TASK DETAILS ::
Write out all the data verbatim. Skip images.

Stored dataset items
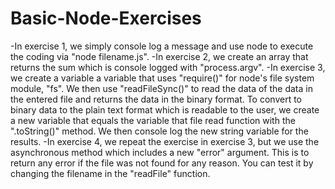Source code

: # Basic-Node-Exercises
-In exercise 1, we simply console log a message and use node to execute the coding via "node filename.js".
-In exercise 2, we create an array that returns the sum which is console logged with "process.argv".
-In exercise 3, we create a variable a variable that uses "require()" for node's file system module, "fs". We then 
use "readFileSync()" to read the data of the data in the entered file and returns the data in the binary format.
To convert to binary data to the plain text format which is readable to the user, we create a new variable that equals 
the variable that file read function with the ".toString()" method. We then console log the new string variable 
for the results.
-In exercise 4, we repeat the exercise in exercise 3, but we use the asynchronous method which includes a new "error" 
argument. This is to return any error if the file was not found for any reason. You can test it by changing the filename 
in the "readFile" function.
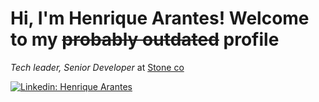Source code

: # Hi, I'm Henrique Arantes! Welcome to my ~~probably outdated~~ profile
*Tech leader, Senior Developer* at [Stone co](https://www.stone.com.br)  

[![Linkedin: Henrique Arantes](https://img.shields.io/badge/-henrique_arantes-blue?style=flat-square&logo=Linkedin&logoColor=white)](https://www.linkedin.com/in/henrique-oliveira-resende-formozo-arantes)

ANSWER TO THE EXERCISE ::
Source code

: # Basic-Node-Exercises
-In exercise 1, we simply console log a message and use node to execute the coding via "node filename.js".
-In exercise 2, we create an array that returns the sum which is console logged with "process.argv".
-In exercise 3, we create a variable a variable that uses "require()" for node's file system module, "fs". We then 
use "readFileSync()" to read the data of the data in the entered file and returns the data in the binary format.
To convert to binary data to the plain text format which is readable to the user, we create a new variable that equals 
the variable that file read function with the ".toString()" method. We then console log the new string variable 
for the results.
-In exercise 4, we repeat the exercise in exercise 3, but we use the asynchronous method which includes a new "error" 
argument. This is to return any error if the file was not found for any reason. You can test it by changing the filename 
in the "readFile" function.
Source code

: # Hi, I'm Henrique Arantes! Welcome to my ~~probably outdated~~ profile
*Tech leader, Senior Developer* at [Stone co](https://www.stone.com.br)  

[![Linkedin: Henrique Arantes](https://img.shields.io/badge/-henrique_arantes-blue?style=flat-square&logo=Linkedin&logoColor=white)](https://www.linkedin.com/in/henrique-oliveira-resende-formozo-arantes)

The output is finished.